### TASK DIRECTIONS
Filter the records for "notifies" and keep each line that has it.

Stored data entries
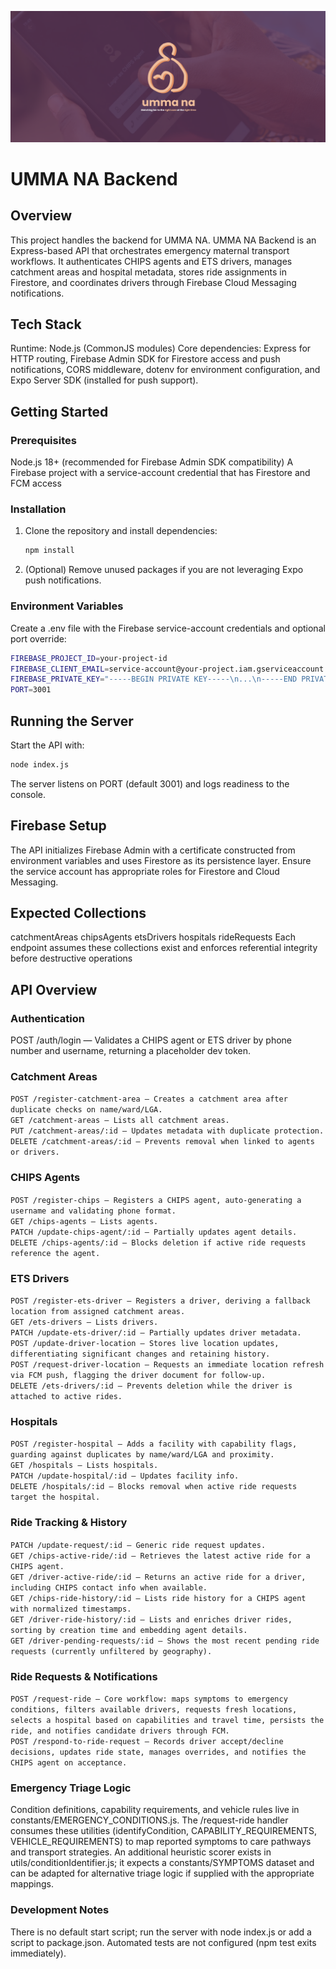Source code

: ![UMMA Logo](assets/ummana.png)

# UMMA NA Backend
## Overview
This project handles the backend for UMMA NA.
UMMA NA Backend is an Express-based API that orchestrates emergency maternal transport workflows. It authenticates CHIPS agents and ETS drivers, manages catchment areas and hospital metadata, stores ride assignments in Firestore, and coordinates drivers through Firebase Cloud Messaging notifications.

## Tech Stack
Runtime: Node.js (CommonJS modules)
Core dependencies: Express for HTTP routing, Firebase Admin SDK for Firestore access and push notifications, CORS middleware, dotenv for environment configuration, and Expo Server SDK (installed for push support).

## Getting Started

### Prerequisites
Node.js 18+ (recommended for Firebase Admin SDK compatibility)
A Firebase project with a service-account credential that has Firestore and FCM access

### Installation
1. Clone the repository and install dependencies:
   ```bash
   npm install
   ```
3. (Optional) Remove unused packages if you are not leveraging Expo push notifications.

### Environment Variables
Create a .env file with the Firebase service-account credentials and optional port override:
   ```bash
   FIREBASE_PROJECT_ID=your-project-id
   FIREBASE_CLIENT_EMAIL=service-account@your-project.iam.gserviceaccount.com
   FIREBASE_PRIVATE_KEY="-----BEGIN PRIVATE KEY-----\n...\n-----END PRIVATE KEY-----\n"
   PORT=3001
   ```

## Running the Server

Start the API with:
```bash
node index.js
```
The server listens on PORT (default 3001) and logs readiness to the console.

## Firebase Setup
The API initializes Firebase Admin with a certificate constructed from environment variables and uses Firestore as its persistence layer. Ensure the service account has appropriate roles for Firestore and Cloud Messaging.

## Expected Collections
catchmentAreas
chipsAgents
etsDrivers
hospitals
rideRequests
Each endpoint assumes these collections exist and enforces referential integrity before destructive operations

## API Overview

### Authentication
POST /auth/login — Validates a CHIPS agent or ETS driver by phone number and username, returning a placeholder dev token.

### Catchment Areas
 `POST /register-catchment-area — Creates a catchment area after duplicate checks on name/ward/LGA.`  
 `GET /catchment-areas — Lists all catchment areas.`  
 `PUT /catchment-areas/:id — Updates metadata with duplicate protection.`  
 `DELETE /catchment-areas/:id — Prevents removal when linked to agents or drivers.`  

### CHIPS Agents
`POST /register-chips — Registers a CHIPS agent, auto-generating a username and validating phone format.`  
`GET /chips-agents — Lists agents.`  
`PATCH /update-chips-agent/:id — Partially updates agent details.`  
`DELETE /chips-agents/:id — Blocks deletion if active ride requests reference the agent.`  

### ETS Drivers
`POST /register-ets-driver — Registers a driver, deriving a fallback location from assigned catchment areas.`  
`GET /ets-drivers — Lists drivers.`  
`PATCH /update-ets-driver/:id — Partially updates driver metadata.`  
`POST /update-driver-location — Stores live location updates, differentiating significant changes and retaining history.`  
`POST /request-driver-location — Requests an immediate location refresh via FCM push, flagging the driver document for follow-up.`  
`DELETE /ets-drivers/:id — Prevents deletion while the driver is attached to active rides.`  

### Hospitals
`POST /register-hospital — Adds a facility with capability flags, guarding against duplicates by name/ward/LGA and proximity.`  
`GET /hospitals — Lists hospitals.`  
`PATCH /update-hospital/:id — Updates facility info.`  
`DELETE /hospitals/:id — Blocks removal when active ride requests target the hospital.`  

### Ride Tracking & History
`PATCH /update-request/:id — Generic ride request updates.`  
`GET /chips-active-ride/:id — Retrieves the latest active ride for a CHIPS agent.`  
`GET /driver-active-ride/:id — Returns an active ride for a driver, including CHIPS contact info when available.`  
`GET /chips-ride-history/:id — Lists ride history for a CHIPS agent with normalized timestamps.`  
`GET /driver-ride-history/:id — Lists and enriches driver rides, sorting by creation time and embedding agent details.`  
`GET /driver-pending-requests/:id — Shows the most recent pending ride requests (currently unfiltered by geography).`  

### Ride Requests & Notifications
`POST /request-ride — Core workflow: maps symptoms to emergency conditions, filters available drivers, requests fresh locations, selects a hospital based on capabilities and travel time, persists the ride, and notifies candidate drivers through FCM.`  
`POST /respond-to-ride-request — Records driver accept/decline decisions, updates ride state, manages overrides, and notifies the CHIPS agent on acceptance.`  

### Emergency Triage Logic
Condition definitions, capability requirements, and vehicle rules live in constants/EMERGENCY_CONDITIONS.js. 
The /request-ride handler consumes these utilities (identifyCondition, CAPABILITY_REQUIREMENTS, VEHICLE_REQUIREMENTS) to map reported symptoms to care pathways and transport strategies.
An additional heuristic scorer exists in utils/conditionIdentifier.js; it expects a constants/SYMPTOMS dataset and can be adapted for alternative triage logic if supplied with the appropriate mappings.

### Development Notes
There is no default start script; run the server with node index.js or add a script to package.json.
Automated tests are not configured (npm test exits immediately).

### RESPONSE BOX
`POST /request-ride — Core workflow: maps symptoms to emergency conditions, filters available drivers, requests fresh locations, selects a hospital based on capabilities and travel time, persists the ride, and notifies candidate drivers through FCM.`  
`POST /respond-to-ride-request — Records driver accept/decline decisions, updates ride state, manages overrides, and notifies the CHIPS agent on acceptance.`  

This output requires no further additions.